%%
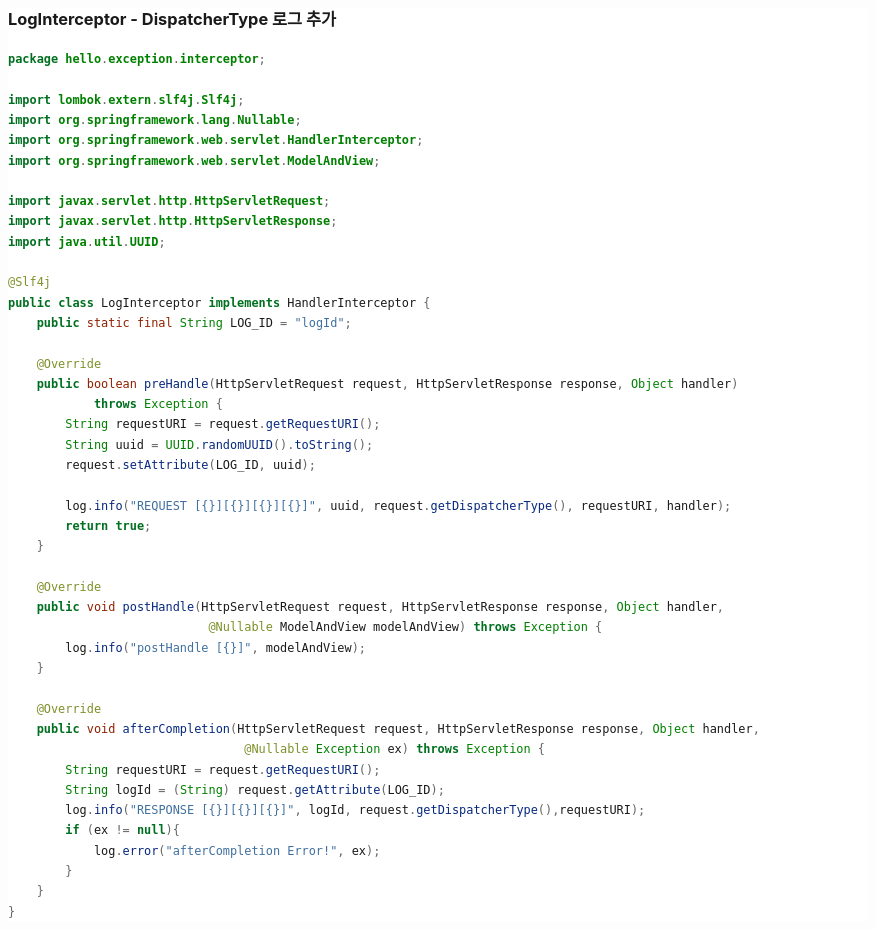 ### LogInterceptor - DispatcherType 로그 추가

```java
package hello.exception.interceptor;

import lombok.extern.slf4j.Slf4j;
import org.springframework.lang.Nullable;
import org.springframework.web.servlet.HandlerInterceptor;
import org.springframework.web.servlet.ModelAndView;

import javax.servlet.http.HttpServletRequest;
import javax.servlet.http.HttpServletResponse;
import java.util.UUID;

@Slf4j
public class LogInterceptor implements HandlerInterceptor {
    public static final String LOG_ID = "logId";

    @Override
    public boolean preHandle(HttpServletRequest request, HttpServletResponse response, Object handler)
            throws Exception {
        String requestURI = request.getRequestURI();
        String uuid = UUID.randomUUID().toString();
        request.setAttribute(LOG_ID, uuid);

        log.info("REQUEST [{}][{}][{}][{}]", uuid, request.getDispatcherType(), requestURI, handler);
        return true;
    }

    @Override
    public void postHandle(HttpServletRequest request, HttpServletResponse response, Object handler,
                            @Nullable ModelAndView modelAndView) throws Exception {
        log.info("postHandle [{}]", modelAndView);
    }

    @Override
    public void afterCompletion(HttpServletRequest request, HttpServletResponse response, Object handler,
                                 @Nullable Exception ex) throws Exception {
        String requestURI = request.getRequestURI();
        String logId = (String) request.getAttribute(LOG_ID);
        log.info("RESPONSE [{}][{}][{}]", logId, request.getDispatcherType(),requestURI);
        if (ex != null){
            log.error("afterCompletion Error!", ex);
        }
    }
}
```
%%
• [Description of the task]: Word for word, give the entries back in full; the pictures do not belong in the copy.

• [Response]:
 ### LogInterceptor - DispatcherType 로그 추가

```java
package hello.exception.interceptor;

import lombok.extern.slf4j.Slf4j;
import org.springframework.lang.Nullable;
import org.springframework.web.servlet.HandlerInterceptor;
import org.springframework.web.servlet.ModelAndView;

import javax.servlet.http.HttpServletRequest;
import javax.servlet.http.HttpServletResponse;
import java.util.UUID;

@Slf4j
public class LogInterceptor implements HandlerInterceptor {
    public static final String LOG_ID = "logId";

    @Override
    public boolean preHandle(HttpServletRequest request, HttpServletResponse response, Object handler)
            throws Exception {
        String requestURI = request.getRequestURI();
        String uuid = UUID.randomUUID().toString();
        request.setAttribute(LOG_ID, uuid);

        log.info("REQUEST [{}][{}][{}][{}]", uuid, request.getDispatcherType(), requestURI, handler);
        return true;
    }

    @Override
    public void postHandle(HttpServletRequest request, HttpServletResponse response, Object handler,
                            @Nullable ModelAndView modelAndView) throws Exception {
        log.info("postHandle [{}]", modelAndView);
    }

    @Override
    public void afterCompletion(HttpServletRequest request, HttpServletResponse response, Object handler,
                                 @Nullable Exception ex) throws Exception {
        String requestURI = request.getRequestURI();
        String logId = (String) request.getAttribute(LOG_ID);
        log.info("RESPONSE [{}][{}][{}]", logId, request.getDispatcherType(),requestURI);
        if (ex != null){
            log.error("afterCompletion Error!", ex);
        }
    }
}
```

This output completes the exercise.